Recommendations based on the Business Contract Scenario
Recommendation #7: A provenance framework should include a standard way to represent a procedure which has been enacted (in the scenario, this is to compare that procedure with what was required to be done)
Recommendation #8: A provenance framework should include a way to determine commonality of derivation in two resources (in the scenario, this is needed to judge the independence or otherwise of two reports)
The group agreed that #1, #2, and #3 were the highest priority recommendations and that they should be carried out by a provenance standardization effort.

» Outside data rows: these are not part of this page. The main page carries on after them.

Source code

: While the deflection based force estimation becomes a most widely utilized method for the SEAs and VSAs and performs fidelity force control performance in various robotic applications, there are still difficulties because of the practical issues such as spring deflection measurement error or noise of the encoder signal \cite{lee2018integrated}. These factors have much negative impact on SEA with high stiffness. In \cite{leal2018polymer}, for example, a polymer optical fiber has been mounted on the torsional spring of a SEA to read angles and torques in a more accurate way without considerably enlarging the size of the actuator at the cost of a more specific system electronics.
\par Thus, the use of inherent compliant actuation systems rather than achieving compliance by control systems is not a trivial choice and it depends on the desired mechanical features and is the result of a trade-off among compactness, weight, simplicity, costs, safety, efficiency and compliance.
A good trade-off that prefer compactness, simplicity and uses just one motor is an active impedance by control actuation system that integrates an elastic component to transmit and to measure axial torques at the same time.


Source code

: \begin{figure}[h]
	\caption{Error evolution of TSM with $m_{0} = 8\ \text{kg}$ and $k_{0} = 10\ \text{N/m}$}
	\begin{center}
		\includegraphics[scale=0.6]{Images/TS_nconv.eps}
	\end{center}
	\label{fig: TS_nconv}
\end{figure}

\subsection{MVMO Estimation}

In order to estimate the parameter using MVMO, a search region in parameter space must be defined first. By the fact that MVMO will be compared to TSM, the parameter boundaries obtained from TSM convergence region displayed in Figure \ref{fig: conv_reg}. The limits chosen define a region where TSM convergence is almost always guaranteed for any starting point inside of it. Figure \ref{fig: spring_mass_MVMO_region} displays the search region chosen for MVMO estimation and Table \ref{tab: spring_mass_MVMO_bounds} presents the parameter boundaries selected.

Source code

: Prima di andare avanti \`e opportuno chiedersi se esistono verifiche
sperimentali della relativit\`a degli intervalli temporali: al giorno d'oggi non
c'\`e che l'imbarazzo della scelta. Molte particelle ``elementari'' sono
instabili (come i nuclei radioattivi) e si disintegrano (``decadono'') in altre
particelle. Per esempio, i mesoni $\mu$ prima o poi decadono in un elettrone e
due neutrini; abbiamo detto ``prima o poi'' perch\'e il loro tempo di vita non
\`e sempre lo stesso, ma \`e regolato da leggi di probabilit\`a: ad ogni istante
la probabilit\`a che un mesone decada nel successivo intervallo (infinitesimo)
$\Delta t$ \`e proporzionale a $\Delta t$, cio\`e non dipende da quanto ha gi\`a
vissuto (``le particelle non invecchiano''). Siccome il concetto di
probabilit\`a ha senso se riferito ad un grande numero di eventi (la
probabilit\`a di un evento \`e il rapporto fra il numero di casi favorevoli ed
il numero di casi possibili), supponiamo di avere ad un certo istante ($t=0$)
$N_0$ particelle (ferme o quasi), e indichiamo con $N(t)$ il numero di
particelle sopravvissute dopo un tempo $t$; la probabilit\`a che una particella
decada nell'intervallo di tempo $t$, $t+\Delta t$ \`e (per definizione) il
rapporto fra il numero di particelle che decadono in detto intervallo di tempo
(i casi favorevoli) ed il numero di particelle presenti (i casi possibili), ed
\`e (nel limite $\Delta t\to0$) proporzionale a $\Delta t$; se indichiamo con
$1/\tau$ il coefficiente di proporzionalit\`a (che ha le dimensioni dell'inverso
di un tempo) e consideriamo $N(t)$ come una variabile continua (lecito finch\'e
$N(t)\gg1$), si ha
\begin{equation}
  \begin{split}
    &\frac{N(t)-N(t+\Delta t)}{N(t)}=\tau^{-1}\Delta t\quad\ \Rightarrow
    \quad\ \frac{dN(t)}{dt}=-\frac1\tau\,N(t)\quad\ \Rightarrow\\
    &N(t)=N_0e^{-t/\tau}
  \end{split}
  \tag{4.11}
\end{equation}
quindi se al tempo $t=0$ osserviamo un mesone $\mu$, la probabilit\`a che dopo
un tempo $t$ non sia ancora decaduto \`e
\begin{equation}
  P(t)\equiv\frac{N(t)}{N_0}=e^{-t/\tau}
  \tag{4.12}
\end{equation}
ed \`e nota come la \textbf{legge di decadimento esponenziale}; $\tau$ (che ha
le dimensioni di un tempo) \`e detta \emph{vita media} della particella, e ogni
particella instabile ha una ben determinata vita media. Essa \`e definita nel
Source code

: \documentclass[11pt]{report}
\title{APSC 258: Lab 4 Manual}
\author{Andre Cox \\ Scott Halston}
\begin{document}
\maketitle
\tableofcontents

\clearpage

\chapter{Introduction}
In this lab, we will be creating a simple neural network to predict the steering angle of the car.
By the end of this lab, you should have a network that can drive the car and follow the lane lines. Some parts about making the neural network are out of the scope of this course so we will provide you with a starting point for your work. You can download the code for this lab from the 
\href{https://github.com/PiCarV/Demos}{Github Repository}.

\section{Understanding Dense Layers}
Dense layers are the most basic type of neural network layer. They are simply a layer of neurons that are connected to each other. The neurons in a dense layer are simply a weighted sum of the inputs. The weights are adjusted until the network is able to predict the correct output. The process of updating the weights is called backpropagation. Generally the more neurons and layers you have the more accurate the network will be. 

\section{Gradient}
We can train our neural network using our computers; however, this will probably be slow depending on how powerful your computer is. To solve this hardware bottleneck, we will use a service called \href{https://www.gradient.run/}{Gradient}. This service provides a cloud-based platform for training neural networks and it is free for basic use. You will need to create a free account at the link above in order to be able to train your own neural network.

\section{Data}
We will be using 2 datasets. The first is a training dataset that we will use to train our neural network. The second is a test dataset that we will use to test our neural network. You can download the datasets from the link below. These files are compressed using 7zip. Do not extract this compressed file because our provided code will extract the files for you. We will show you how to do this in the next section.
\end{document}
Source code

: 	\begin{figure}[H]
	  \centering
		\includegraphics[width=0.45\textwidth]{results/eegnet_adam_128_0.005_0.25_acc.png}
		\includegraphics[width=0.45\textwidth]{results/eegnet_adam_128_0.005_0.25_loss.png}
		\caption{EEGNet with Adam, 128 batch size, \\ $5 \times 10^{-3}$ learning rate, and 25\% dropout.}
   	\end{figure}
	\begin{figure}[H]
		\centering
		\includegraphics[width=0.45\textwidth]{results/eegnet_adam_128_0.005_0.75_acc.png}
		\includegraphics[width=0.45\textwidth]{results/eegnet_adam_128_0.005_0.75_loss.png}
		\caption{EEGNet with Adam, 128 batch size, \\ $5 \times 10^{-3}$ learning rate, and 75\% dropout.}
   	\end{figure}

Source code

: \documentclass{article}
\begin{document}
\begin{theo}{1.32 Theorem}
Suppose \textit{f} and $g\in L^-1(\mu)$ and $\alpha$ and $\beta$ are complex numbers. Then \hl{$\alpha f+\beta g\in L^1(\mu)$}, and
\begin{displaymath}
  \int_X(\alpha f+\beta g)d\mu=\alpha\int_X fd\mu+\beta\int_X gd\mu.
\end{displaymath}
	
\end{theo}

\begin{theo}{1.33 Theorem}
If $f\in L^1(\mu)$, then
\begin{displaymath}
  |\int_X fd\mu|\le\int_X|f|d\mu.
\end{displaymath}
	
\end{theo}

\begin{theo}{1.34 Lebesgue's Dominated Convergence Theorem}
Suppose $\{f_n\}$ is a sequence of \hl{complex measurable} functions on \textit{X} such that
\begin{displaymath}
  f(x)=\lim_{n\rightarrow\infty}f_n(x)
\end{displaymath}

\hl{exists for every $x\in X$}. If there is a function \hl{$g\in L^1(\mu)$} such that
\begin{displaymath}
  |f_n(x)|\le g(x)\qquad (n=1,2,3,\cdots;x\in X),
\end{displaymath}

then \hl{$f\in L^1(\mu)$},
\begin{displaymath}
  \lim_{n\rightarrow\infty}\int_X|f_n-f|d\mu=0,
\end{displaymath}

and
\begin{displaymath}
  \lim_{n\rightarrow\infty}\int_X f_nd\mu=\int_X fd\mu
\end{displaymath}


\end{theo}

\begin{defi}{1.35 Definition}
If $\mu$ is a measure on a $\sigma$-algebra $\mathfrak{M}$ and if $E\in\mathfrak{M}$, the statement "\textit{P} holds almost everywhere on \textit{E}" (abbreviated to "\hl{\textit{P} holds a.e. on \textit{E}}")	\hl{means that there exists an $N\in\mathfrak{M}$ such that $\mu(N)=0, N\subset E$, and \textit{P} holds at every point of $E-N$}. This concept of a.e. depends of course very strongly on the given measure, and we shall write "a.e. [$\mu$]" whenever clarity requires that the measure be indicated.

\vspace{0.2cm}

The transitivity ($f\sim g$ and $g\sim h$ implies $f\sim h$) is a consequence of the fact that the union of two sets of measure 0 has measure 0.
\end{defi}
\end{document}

While acknowledging that the priorities of the recommendations depend on the context, those three recommendations are the most common and represent the core set of issues to be addressed.
Relationship with technical requirements
The priorities above can be elaborated in terms of the broad technical requirements that the group identified for provenance.
Looking at the short-term recommendations #1 to #3, the minimal technical requirements should result in a provenance model, describing processes on objects, initiated by a person or entity, and lead to a newly created object. For this, we'll need handles for referring those objects, subjected to the processes. Also, there should be at least a way for representing the persons or entities that initiated the process. The provenance information, captured by this model, must be accessible in a standardized and selective way and mechanisms are needed to incorporate information described by other standards, e.g. licensing information and digital signatures.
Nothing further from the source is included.